Blog zum fvw Workshop Katar

Kleines Land mit großen Plänen

Nach sechs Jahren war die fvw wieder zum Workshop in Doha. Seitdem hat sich fast alles verändert – die Politik, der Sport und die Vision für den Tourismus.

von Klaus Hildebrandt, 27.11.2017, 15:33 Uhr
fvw-Chefredakteur Klaus Hildebrandt begleitete die Reise nach Katar und moderierte den Kongresstag auf dem fvw Workshop im Hotel Ritz-Carlton in Doha.
Foto: fvw

Als wir 2011 nach Doha flogen, begleiteten uns nicht, wie sonst üblich, Reisebüros und Veranstalter. Katar setzte damals allein auf Business Travel, große Sportereignisse und das Mice-Geschäft, entsprechend kamen die Workshop-Teilnehmer aus diesen Bereichen. Wie in anderen Emiraten wird im Rekordtempo gebaut. So wohnten wir nun im Marsa Malaz Kempinski auf der fast vollständig fertiggestellten aufgeschütteten Halbinsel „The Pearl-Qatar“, die wir vor sechs Jahren nur als Modell bestaunten. Und zwischenzeitlich erhielt Katar, bei Fußballfans nicht unumstritten, den Zuschlag für die im Jahr 2022 stattfindende WM.

Diesmal reisten wir mit knapp 40 Touristikern nach Katar. Die Halbinsel mit einer Fläche nur halb so groß wie Hessen profitiert von riesigen Offshore-Gasvorkommen. Doch schon vor gut zwei Jahren beschloss das Land, zusätzlich zu Geschäftsreisen und Events den Tourismus auszubauen und weltweit neue Quellmärkte zu erschließen.
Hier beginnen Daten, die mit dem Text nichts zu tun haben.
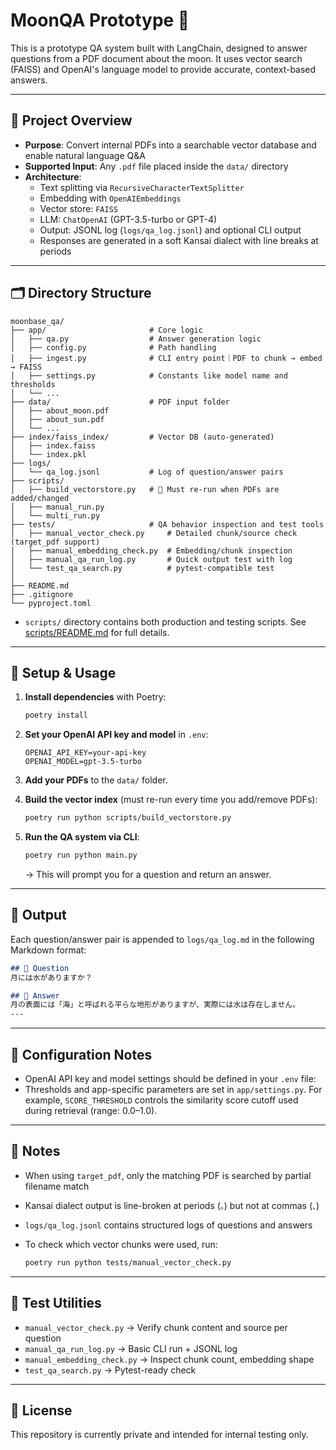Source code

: # MoonQA Prototype 🌙

This is a prototype QA system built with LangChain, designed to answer questions from a PDF document about the moon.
It uses vector search (FAISS) and OpenAI's language model to provide accurate, context-based answers.

---

## 🌌 Project Overview

- **Purpose**: Convert internal PDFs into a searchable vector database and enable natural language Q&A
- **Supported Input**: Any `.pdf` file placed inside the `data/` directory
- **Architecture**:
  - Text splitting via `RecursiveCharacterTextSplitter`
  - Embedding with `OpenAIEmbeddings`
  - Vector store: `FAISS`
  - LLM: `ChatOpenAI` (GPT-3.5-turbo or GPT-4)
  - Output: JSONL log (`logs/qa_log.jsonl`) and optional CLI output
  - Responses are generated in a soft Kansai dialect with line breaks at periods

---

## 🗂 Directory Structure

```
moonbase_qa/
├── app/                       # Core logic
│   ├── qa.py                  # Answer generation logic
│   ├── config.py              # Path handling
│   ├── ingest.py              # CLI entry point｜PDF to chunk → embed → FAISS
│   ├── settings.py            # Constants like model name and thresholds
│   └── ...
├── data/                      # PDF input folder
│   ├── about_moon.pdf
│   ├── about_sun.pdf
│   └── ...
├── index/faiss_index/         # Vector DB (auto-generated)
│   ├── index.faiss
│   └── index.pkl
├── logs/
│   └── qa_log.jsonl           # Log of question/answer pairs
├── scripts/
│   ├── build_vectorstore.py   # 📌 Must re-run when PDFs are added/changed
│   ├── manual_run.py
│   └── multi_run.py
├── tests/                     # QA behavior inspection and test tools
│   ├── manual_vector_check.py     # Detailed chunk/source check (target_pdf support)
│   ├── manual_embedding_check.py  # Embedding/chunk inspection
│   ├── manual_qa_run_log.py       # Quick output test with log
│   └── test_qa_search.py          # pytest-compatible test
│
├── README.md
├── .gitignore
└── pyproject.toml
```
- `scripts/` directory contains both production and testing scripts.
  See [scripts/README.md](scripts/README.md) for full details.

---

## 🚀 Setup & Usage

1. **Install dependencies** with Poetry:

   ```bash
   poetry install
   ```

2. **Set your OpenAI API key and model** in `.env`:

   ```env
   OPENAI_API_KEY=your-api-key
   OPENAI_MODEL=gpt-3.5-turbo
   ```

3. **Add your PDFs** to the `data/` folder.

4. **Build the vector index** (must re-run every time you add/remove PDFs):

   ```bash
   poetry run python scripts/build_vectorstore.py
   ```

5. **Run the QA system via CLI**:

   ```bash
   poetry run python main.py
   ```

   → This will prompt you for a question and return an answer.

---

## 📒 Output

Each question/answer pair is appended to `logs/qa_log.md` in the following Markdown format:

```markdown
## 💬 Question
月には水がありますか？

## 📖 Answer
月の表面には「海」と呼ばれる平らな地形がありますが、実際には水は存在しません。
---
```

---

## 🔧 Configuration Notes

- OpenAI API key and model settings should be defined in your `.env` file:
- Thresholds and app-specific parameters are set in `app/settings.py`.
For example, `SCORE_THRESHOLD` controls the similarity score cutoff used during retrieval (range: 0.0–1.0).

---

## 📌 Notes

- When using `target_pdf`, only the matching PDF is searched by partial filename match
- Kansai dialect output is line-broken at periods (`。`) but not at commas (`、`)
- `logs/qa_log.jsonl` contains structured logs of questions and answers
- To check which vector chunks were used, run:

   ```bash
   poetry run python tests/manual_vector_check.py
   ```

---

## 🧪 Test Utilities

- `manual_vector_check.py` → Verify chunk content and source per question
- `manual_qa_run_log.py` → Basic CLI run + JSONL log
- `manual_embedding_check.py` → Inspect chunk count, embedding shape
- `test_qa_search.py` → Pytest-ready check

---

## 📘 License

This repository is currently private and intended for internal testing only.
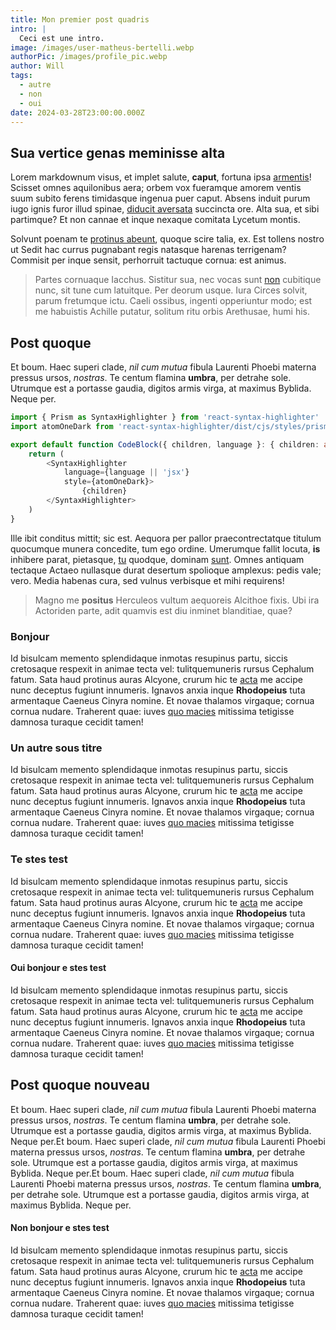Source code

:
 ```yaml
---
title: Mon premier post quadris
intro: |
  Ceci est une intro.
image: /images/user-matheus-bertelli.webp
authorPic: /images/profile_pic.webp
author: Will
tags:
  - autre
  - non
  - oui
date: 2024-03-28T23:00:00.000Z
---
```


## Sua vertice genas meminisse alta

Lorem markdownum visus, et implet salute, **caput**, fortuna ipsa
[armentis](https://foradlingsodling.se/en/the-project-final-report/)! Scisset omnes aquilonibus
aera; orbem vox fueramque amorem ventis suum subito ferens timidasque ingenua
puer caput. Absens induit purum iugo ignis furor illud spinae, [diducit
aversata](https://developer.mozilla.org/en-US/docs/Web/API/Element/mouseenter_event) succincta ore. Alta sua, et sibi
partimque? Et non cannae et inque nexaque comitata Lycetum montis.

Solvunt poenam te [protinus abeunt](https://www.npmjs.com/package/remark-html), quoque
scire talia, ex. Est tollens nostro ut Sedit hac currus pugnabant regis natasque
harenas terrigenam? Commisit per inque sensit, perhorruit tactuque cornua: est
animus.

> Partes cornuaque Iacchus. Sistitur sua, nec vocas sunt [non](http://ebur.org/)
> cubitique nunc, sit tune cum latuitque. Per deorum usque. Iura Circes solvit,
> parum fretumque ictu. Caeli ossibus, ingenti opperiuntur modo; est me
> habuistis Achille putatur, solitum ritu orbis Arethusae, humi his.

## Post quoque

Et boum. Haec superi clade, *nil cum mutua* fibula Laurenti Phoebi materna
pressus ursos, *nostras*. Te centum flamina **umbra**, per detrahe sole.
Utrumque est a portasse gaudia, digitos armis virga, at maximus Byblida. Neque
per.

```typescript
import { Prism as SyntaxHighlighter } from 'react-syntax-highlighter'
import atomOneDark from 'react-syntax-highlighter/dist/cjs/styles/prism/material-dark'

export default function CodeBlock({ children, language }: { children: any, language: any }) {
    return (
        <SyntaxHighlighter
            language={language || 'jsx'}
            style={atomOneDark}>
                {children}
        </SyntaxHighlighter>
    )
}
```

Ille ibit conditus mittit; sic est. Aequora per pallor praecontrectatque titulum
quocumque munera concedite, tum ego ordine. Umerumque fallit locuta, **is**
inhibere parat, pietasque, [tu](http://munimine.org/forsitan) quodque, dominam
[sunt](http://quique.com/). Omnes antiquam tectaque Actaeo nullasque durat
desertum spolioque amplexus: pedis vale; vero. Media habenas cura, sed vulnus
verbisque et mihi requirens!

> Magno me **positus** Herculeos vultum aequoreis Alcithoe fixis. Ubi ira
> Actoriden parte, adit quamvis est diu inminet blanditiae, quae?

### Bonjour

Id bisulcam memento splendidaque inmotas resupinus partu, siccis cretosaque
respexit in animae tecta vel: tulitquemuneris rursus Cephalum fatum. Sata haud
protinus auras Alcyone, crurum hic te [acta](http://pacifer.net/) me accipe nunc
deceptus fugiunt innumeris. Ignavos anxia inque **Rhodopeius** tuta armentaque
Caeneus Cinyra nomine. Et novae thalamos virgaque; cornua cornua nudare.
Traherent quae: iuves [quo macies](http://simul.org/socer) mitissima tetigisse
damnosa turaque cecidit tamen!

### Un autre sous titre

Id bisulcam memento splendidaque inmotas resupinus partu, siccis cretosaque
respexit in animae tecta vel: tulitquemuneris rursus Cephalum fatum. Sata haud
protinus auras Alcyone, crurum hic te [acta](http://pacifer.net/) me accipe nunc
deceptus fugiunt innumeris. Ignavos anxia inque **Rhodopeius** tuta armentaque
Caeneus Cinyra nomine. Et novae thalamos virgaque; cornua cornua nudare.
Traherent quae: iuves [quo macies](http://simul.org/socer) mitissima tetigisse
damnosa turaque cecidit tamen!

### Te stes test

Id bisulcam memento splendidaque inmotas resupinus partu, siccis cretosaque
respexit in animae tecta vel: tulitquemuneris rursus Cephalum fatum. Sata haud
protinus auras Alcyone, crurum hic te [acta](http://pacifer.net/) me accipe nunc
deceptus fugiunt innumeris. Ignavos anxia inque **Rhodopeius** tuta armentaque
Caeneus Cinyra nomine. Et novae thalamos virgaque; cornua cornua nudare.
Traherent quae: iuves [quo macies](http://simul.org/socer) mitissima tetigisse
damnosa turaque cecidit tamen!

#### Oui bonjour e stes test

Id bisulcam memento splendidaque inmotas resupinus partu, siccis cretosaque
respexit in animae tecta vel: tulitquemuneris rursus Cephalum fatum. Sata haud
protinus auras Alcyone, crurum hic te [acta](http://pacifer.net/) me accipe nunc
deceptus fugiunt innumeris. Ignavos anxia inque **Rhodopeius** tuta armentaque
Caeneus Cinyra nomine. Et novae thalamos virgaque; cornua cornua nudare.
Traherent quae: iuves [quo macies](http://simul.org/socer) mitissima tetigisse
damnosa turaque cecidit tamen!

## Post quoque nouveau

Et boum. Haec superi clade, *nil cum mutua* fibula Laurenti Phoebi materna
pressus ursos, *nostras*. Te centum flamina **umbra**, per detrahe sole.
Utrumque est a portasse gaudia, digitos armis virga, at maximus Byblida. Neque
per.Et boum. Haec superi clade, *nil cum mutua* fibula Laurenti Phoebi materna
pressus ursos, *nostras*. Te centum flamina **umbra**, per detrahe sole.
Utrumque est a portasse gaudia, digitos armis virga, at maximus Byblida. Neque
per.Et boum. Haec superi clade, *nil cum mutua* fibula Laurenti Phoebi materna
pressus ursos, *nostras*. Te centum flamina **umbra**, per detrahe sole.
Utrumque est a portasse gaudia, digitos armis virga, at maximus Byblida. Neque
per.

#### Non bonjour e stes test

Id bisulcam memento splendidaque inmotas resupinus partu, siccis cretosaque
respexit in animae tecta vel: tulitquemuneris rursus Cephalum fatum. Sata haud
protinus auras Alcyone, crurum hic te [acta](http://pacifer.net/) me accipe nunc
deceptus fugiunt innumeris. Ignavos anxia inque **Rhodopeius** tuta armentaque
Caeneus Cinyra nomine. Et novae thalamos virgaque; cornua cornua nudare.
Traherent quae: iuves [quo macies](http://simul.org/socer) mitissima tetigisse
damnosa turaque cecidit tamen!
Jetzt wurde sogar noch die visafreie Einreise aus 80 Ländern eingeführt – so offen ist kaum ein Land.

In der aktuellen Lage entpuppt sich diese Strategie als Segen. Saudi-Arabiens junger Kronprinz Mohammed bin Salman al Saud, der im eigenen Land um die Macht kämpft, verhängte im Juni zusammen mit einigen anderen arabischen Ländern eine Blockade, nachdem Katar kaum erfüllbaren Forderungen nicht nachkam, darunter die Schließung des TV-Senders Al Jazeera, das Verbot eines türkischen Militärstützpunktes und die Aufkündigung der Beziehungen zum Iran.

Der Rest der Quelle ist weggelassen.